[OmniOS-discuss] ixgbe: breaking aggr on 10GbE X540-T2
Stephan Budach
stephan.budach at JVM.DE
Wed May 11 13:05:08 UTC 2016
Am 11.05.16 um 14:50 schrieb Stephan Budach:
> Am 11.05.16 um 13:36 schrieb Stephan Budach:
>> Am 09.05.16 um 20:43 schrieb Dale Ghent:
>>>> On May 9, 2016, at 2:04 PM, Stephan Budach <stephan.budach at JVM.DE>
>>>> wrote:
>>>>
>>>> Am 09.05.16 um 16:33 schrieb Dale Ghent:
>>>>>> On May 9, 2016, at 8:24 AM, Stephan Budach
>>>>>> <stephan.budach at JVM.DE> wrote:
>>>>>>
>>>>>> Hi,
>>>>>>
>>>>>> I have a strange behaviour where OmniOS omnios-r151018-ae3141d
>>>>>> will break the LACP aggr-link on different boxes, when Intel
>>>>>> X540-T2s are involved. It first starts with a couple if link
>>>>>> downs/ups on one port and finally the link on that port
>>>>>> negiotates to 1GbE instead of 10GbE, which then breaks the LACP
>>>>>> channel on my Cisco Nexus for this connection.
>>>>>>
>>>>>> I have tried swapping and interchangeing cables and thus
>>>>>> switchports, but to no avail.
>>>>>>
>>>>>> Anyone else noticed this and even better… knows a solution to this?

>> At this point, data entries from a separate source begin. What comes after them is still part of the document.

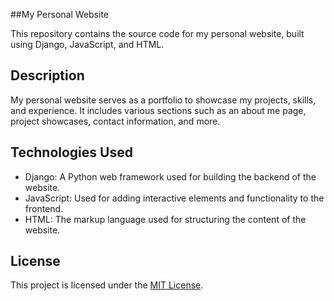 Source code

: ##My Personal Website

This repository contains the source code for my personal website, built using Django, JavaScript, and HTML.

## Description

My personal website serves as a portfolio to showcase my projects, skills, and experience. It includes various sections such as an about me page, project showcases, contact information, and more.

## Technologies Used

- Django: A Python web framework used for building the backend of the website.
- JavaScript: Used for adding interactive elements and functionality to the frontend.
- HTML: The markup language used for structuring the content of the website.


## License

This project is licensed under the [MIT License](LICENSE).
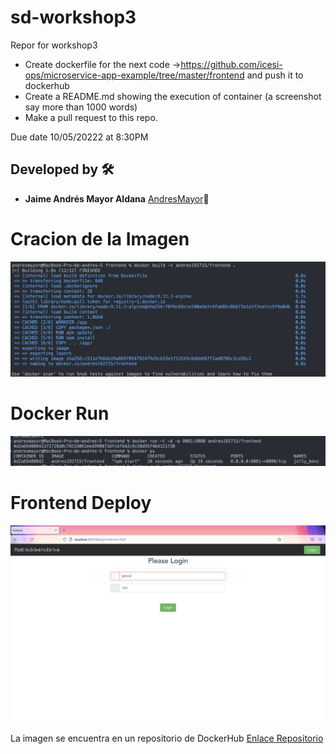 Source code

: # sd-workshop3
Repor for workshop3
- Create dockerfile for the next code ->https://github.com/icesi-ops/microservice-app-example/tree/master/frontend and push it to dockerhub
- Create a README.md showing the execution of container (a screenshot say more than 1000 words)
- Make a pull request to this repo.


Due date 10/05/20222 at 8:30PM
## Developed by 🛠️
* **Jaime Andrés Mayor Aldana**  [AndresMayor](https://github.com/AndresMayor)🚀

# Cracion de la Imagen

![Creamos la imagen ](./ss/DockerImage.png "Creacion de la imagen")

# Docker Run

![Docker Run ](./ss/DockerRun.png "Creacion del contenedor")

# Frontend Deploy

![Deploy Frontend](./ss/FrontendDeploy.png "Frontend Desplegado")

La imagen se encuentra en un repositorio de DockerHub [Enlace Repositorio](https://hub.docker.com/repository/docker/andres192715/frontend)



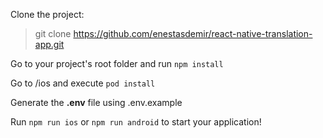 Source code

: Clone the project:

> git clone https://github.com/enestasdemir/react-native-translation-app.git

Go to your project's root folder and run `npm install`

Go to /ios and execute `pod install`

Generate the **.env** file using .env.example

Run `npm run ios` or `npm run android` to start your application!
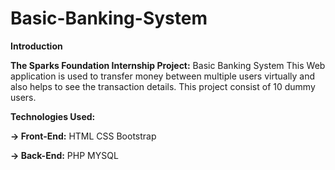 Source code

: # Basic-Banking-System

**Introduction**

**The Sparks Foundation Internship Project:**
Basic Banking System This Web application is used to transfer money between multiple users virtually and also helps to see the transaction details. This project consist of 10 dummy users.

**Technologies Used:**

**-> Front-End:**
HTML
CSS
Bootstrap

**-> Back-End:**
PHP
MYSQL
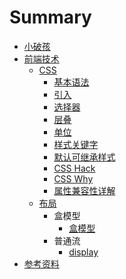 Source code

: # Summary

* [小破孩](README.md)
* [前端技术](FE/README.md)
    * [CSS](FE/CSS/README.md)
        * [基本语法](/FE/CSS/grammar/README.md)
        * [引入](FE/CSS/grammar/grammar_intro.md)
        * [选择器](FE/CSS/grammar/grammar_selector.md)
        * [层叠](FE/CSS/grammar/grammar_cascading.md)
        * [单位](FE/CSS/grammar/grammar_unit.md)
        * [样式关键字](FE/CSS/grammar/grammar_calc.md)
        * [默认可继承样式](FE/CSS/grammar/grammar_inherit.md)
        * [CSS Hack](FE/CSS/grammar/grammar_hack.md)
        * [CSS Why](FE/CSS/grammar/grammar_why.md)
        * [属性兼容性详解](FE/CSS/grammar/grammar_compatible.md)
    * [布局](FE/CSS/layout/README.md)
        * 盒模型
            - [盒模型](FE/CSS/layout/box.md)
        * 普通流
            - [display](FE/CSS/layout/display.md)
* [参考资料](resources.md)
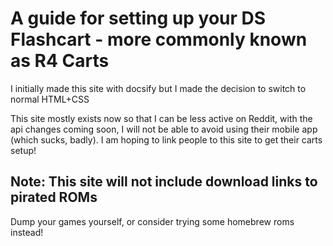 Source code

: # A guide for setting up your DS Flashcart - more commonly known as R4 Carts

I initially made this site with docsify but I made the decision to switch to normal HTML+CSS

This site mostly exists now so that I can be less active on Reddit, with the api changes coming soon, I will not be able to avoid using their mobile app (which sucks, badly).
I am hoping to link people to this site to get their carts setup!

## Note: This site will not include download links to pirated ROMs

Dump your games yourself, or consider trying some homebrew roms instead! 
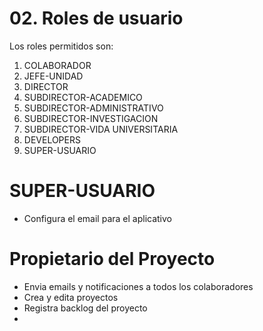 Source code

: # 02. Roles de usuario

Los roles permitidos son:

1. COLABORADOR
2. JEFE-UNIDAD
3. DIRECTOR
4. SUBDIRECTOR-ACADEMICO
5. SUBDIRECTOR-ADMINISTRATIVO
6. SUBDIRECTOR-INVESTIGACION
7. SUBDIRECTOR-VIDA UNIVERSITARIA
8. DEVELOPERS
9. SUPER-USUARIO


# SUPER-USUARIO
* Configura el email para el aplicativo

# Propietario del Proyecto
* Envia emails y notificaciones a todos los colaboradores
* Crea y edita proyectos
* Registra backlog del proyecto
* 
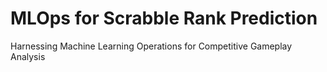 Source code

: # MLOps for Scrabble Rank Prediction
 Harnessing Machine Learning Operations for Competitive Gameplay Analysis
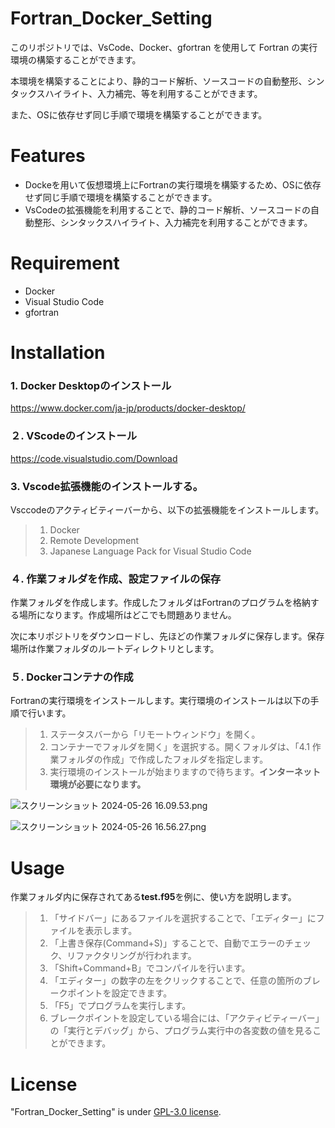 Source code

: 
# Fortran_Docker_Setting
このリポジトリでは、VsCode、Docker、gfortran を使用して Fortran の実行環境の構築することができます。

本環境を構築することにより、静的コード解析、ソースコードの自動整形、シンタックスハイライト、入力補完、等を利用することができます。

また、OSに依存せず同じ手順で環境を構築することができます。

<!--# DEMO
プログラムの作成、プログラムの作成、コンパイル、デバッグの方法を載せた動画を記載
-->

# Features
* Dockeを用いて仮想環境上にFortranの実行環境を構築するため、OSに依存せず同じ手順で環境を構築することができます。
* VsCodeの拡張機能を利用することで、静的コード解析、ソースコードの自動整形、シンタックスハイライト、入力補完を利用することができます。

# Requirement
* Docker
* Visual Studio Code
* gfortran

# Installation
### 1. Docker Desktopのインストール
https://www.docker.com/ja-jp/products/docker-desktop/


### ２. VScodeのインストール
https://code.visualstudio.com/Download


### 3. Vscode拡張機能のインストールする。
Vsccodeのアクティビティーバーから、以下の拡張機能をインストールします。
>1. Docker
>2. Remote Development
>3. Japanese Language Pack for Visual Studio Code


### ４. 作業フォルダを作成、設定ファイルの保存
作業フォルダを作成します。作成したフォルダはFortranのプログラムを格納する場所になります。作成場所はどこでも問題ありません。

次に本リポジトリをダウンロードし、先ほどの作業フォルダに保存します。保存場所は作業フォルダのルートディレクトリとします。


### ５. Dockerコンテナの作成
Fortranの実行環境をインストールします。実行環境のインストールは以下の手順で行います。

>1. ステータスバーから「リモートウィンドウ」を開く。
>2. コンテナーでフォルダを開く」を選択する。開くフォルダは、「4.1 作業フォルダの作成」で作成したフォルダを指定します。
>3. 実行環境のインストールが始まりますので待ちます。**インターネット環境が必要になります。**

![スクリーンショット 2024-05-26 16.09.53.png](https://qiita-image-store.s3.ap-northeast-1.amazonaws.com/0/3259514/102bf6a1-8117-b20b-7097-81bef8c43820.png)

![スクリーンショット 2024-05-26 16.56.27.png](https://qiita-image-store.s3.ap-northeast-1.amazonaws.com/0/3259514/7fda17ad-4dd8-4d6a-786d-398ea64ad401.png)



# Usage
作業フォルダ内に保存されてある**test.f95**を例に、使い方を説明します。

>1. 「サイドバー」にあるファイルを選択することで、「エディター」にファイルを表示します。
>2. 「上書き保存(Command+S)」することで、自動でエラーのチェック、リファクタリングが行われます。
>2. 「Shift+Command+B」でコンパイルを行います。
>3. 「エディター」の数字の左をクリックすることで、任意の箇所のブレークポイントを設定できます。
>4. 「F5」でプログラムを実行します。
>5. ブレークポイントを設定している場合には、「アクティビティーバー」の「実行とデバッグ」から、プログラム実行中の各変数の値を見ることができます。

<!--<ここに使い方の動画URL>
-->

# License
"Fortran_Docker_Setting" is under [GPL-3.0 license](https://ja.wikipedia.org/wiki/GNU_General_Public_License).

>>>>> Was this an issue noticed only with r151018 and not with previous
>>>>> versions, or have you only tried this with 018?
>>>>>
>>>>> By your description, I presume that the two ixgbe physical links
>>>>> will stay at 10Gb and not bounce down to 1Gb if not LACP'd together?
>>>>>
>>>>> /dale
>>>> I have noticed that on prior versions of OmniOS as well, but we
>>>> only recently started deploying 10GbE LACP bonds, when we
>>>> introduced our Nexus gear to our network. I will have to check if
>>>> both links stay at 10GbE, when not being configured as a LACP bond.
>>>> Let me check that tomorrow and report back. As we're heading for a
>>>> streched DC, we are mainly configuring 2-way LACP bonds over our
>>>> Nexus gear, so we don't actually have any single 10GbE connection,
>>>> as they will all have to be conencted to both DCs. This is achieved
>>>> by using VPCs on our Nexus switches.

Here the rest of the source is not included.